Clues are dead
February 2017, News, Cyber Security
Kaspersky Lab’s discovery in 2016 of an APT able to create new tools for each victim, has effectively killed off ‘Indicators of Compromise’ as a reliable means of detecting infection, according to the company’s Threat Predictions for 2017. The predictions are prepared annually by the company’s expert Global Research and Analysis Team (GReAT) and are based on its wide-ranging insight and expertise.
The decline of IoCs
Indicators of Compromise (IoCs) have long been an excellent way of sharing traits of known malware, allowing defenders to recognise an active infection. The discovery by GReAT of the ProjectSauron APT changed this. Analysis of the group revealed a bespoke malware platform where every feature was altered for each victim, rendering IoCs unreliable for detecting any other victim, unless accompanied by another measure, such as strong YARA1 rules.
The rise of ephemeral infections
In 2017, Kaspersky Lab also expects to see the appearance of memory-resident malware that has no interest in surviving beyond the first reboot that will wipe the infection from the machine memory. Such malware, intended for general reconnaissance and the collection of credentials, is likely to be deployed in highly sensitive environments by stealthy attackers keen to avoid arousing suspicion or discovery.
“These are dramatic developments, but defenders will not be left helpless. We believe that it is time to push for the wider adoption of good YARA rules. These will allow researchers to scan far-and-wide across an enterprise, inspect and identify traits in binaries at rest, and scan memory for fragments of known attacks. Ephemeral infections highlight the need for proactive and sophisticated heuristics in advanced anti-malware solutions,” said Juan Andrés Guerrero-Saade, senior security expert, Global Research and Analysis Team, Kaspersky Lab.
Other top threat predictions for 2017
• Attribution will flounder among false flags: As cyber attacks come to play a greater role in international relations, attribution will become a central issue in determining a political course of action – such as retaliation. The pursuit of attribution could result in the risk of more criminals dumping infrastructure or proprietary tools on the open market, or opting for open-source and commercial malware, not to mention the widespread use of misdirection (generally known as false flags) to muddy the waters of attribution.

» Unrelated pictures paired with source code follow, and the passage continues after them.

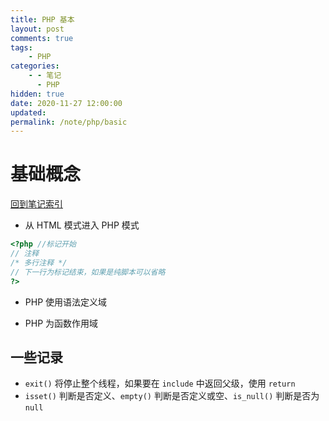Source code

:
 ```yaml
---
title: PHP 基本
layout: post
comments: true
tags:
    - PHP
categories:
    - - 笔记
      - PHP
hidden: true
date: 2020-11-27 12:00:00
updated:
permalink: /note/php/basic
---
```


# 基础概念

[回到笔记索引](/note/php/index)

-   从 HTML 模式进入 PHP 模式

```PHP
<?php //标记开始
// 注释
/* 多行注释 */
// 下一行为标记结束，如果是纯脚本可以省略
?>
```

-   PHP 使用语法定义域

-   PHP 为函数作用域

## 一些记录

-   `exit()` 将停止整个线程，如果要在 `include` 中返回父级，使用 `return`
-   `isset()` 判断是否定义、`empty()` 判断是否定义或空、`is_null()` 判断是否为 `null`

• The rise of information warfare: In 2016, the world started to take seriously the dumping of hacked information for aggressive purposes. Such attacks are likely to increase in 2017, and there is a risk that attackers will try to exploit people’s willingness to accept such data as fact by manipulating or selectively disclosing information. Alongside this, Kaspersky Lab expects to see a rise in vigilante hackers – hacking and dumping data, allegedly for the greater good.
• Growing vulnerability to cyber-sabotage: As critical infrastructure and manufacturing systems remain connected to the Internet, often with little or no protection – the temptation to damage or disrupt them could prove overwhelming for cyber attackers, particularly those with advanced skills, and during times of rising geopolitical tension.
• Espionage goes mobile: Kaspersky Lab expects to see more espionage campaigns targeted primarily at mobile, benefiting from the fact that the security industry can struggle to gain full access to mobile operating systems for forensic analysis.
• The commodification of financial attacks: Kaspersky Lab expects to see the ‘commodification’ of attacks along the lines of the 2016 SWIFT heists in 2016 – with specialised resources being offered for sale in underground forums or through as-a-service schemes.
• The compromise of payment systems: As payment systems become increasingly popular and common, Kaspersky Lab expects to see this matched by a greater criminal interest.
• The breakdown of ‘trust’ in ransomware: Kaspersky Lab also anticipates the continuing rise of ransomware, but with the unlikely trust relationship between the victim and their attacker – based on the assumption that payment will result in the return of data – damaged as a lesser grade of criminal decides to enter the space. This could be the turning point in people being prepared to pay up.
• Device integrity in an over-crowded Internet: As IoT device manufacturers continue to pump out unsecured devices that cause wide-scale problems, there is a risk that vigilante hackers could take matters into their own hands and disable as many devices as possible.
• The criminal appeal of digital advertising: Over the next year, we will see the kind of tracking and targeting tools increasingly used in advertising being used to monitor alleged activists and dissidents. Similarly, ad networks – which provide excellent target profiling through a combination of IPs, browser fingerprinting, browsing interest and login selectivity – will be used by advanced cyber espionage actors keen to precisely hit targets while protecting their latest toolkits.
The full text of the report Kaspersky Lab Threat Predictions for 2017 is available on https://securelist.com
1 YARA is a tool for uncovering malicious files or patterns of suspicious activity on systems or networks, which share similarities. YARA rules – basically search strings – help analysts to find, group, and categorise related malware samples and draw connections between them in order to build malware families and uncover groups of attacks that might otherwise go unnoticed.